- TASK BRIEF
Across the records below, report how many lines include the word "https", stating the number alone.

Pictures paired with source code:
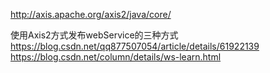 http://axis.apache.org/axis2/java/core/

使用Axis2方式发布webService的三种方式
https://blog.csdn.net/qq877507054/article/details/61922139
https://blog.csdn.net/column/details/ws-learn.html
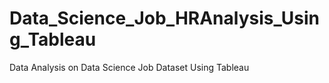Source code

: # Data_Science_Job_HRAnalysis_Using_Tableau
Data Analysis on Data Science Job Dataset Using Tableau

- TASK OUTPUT
2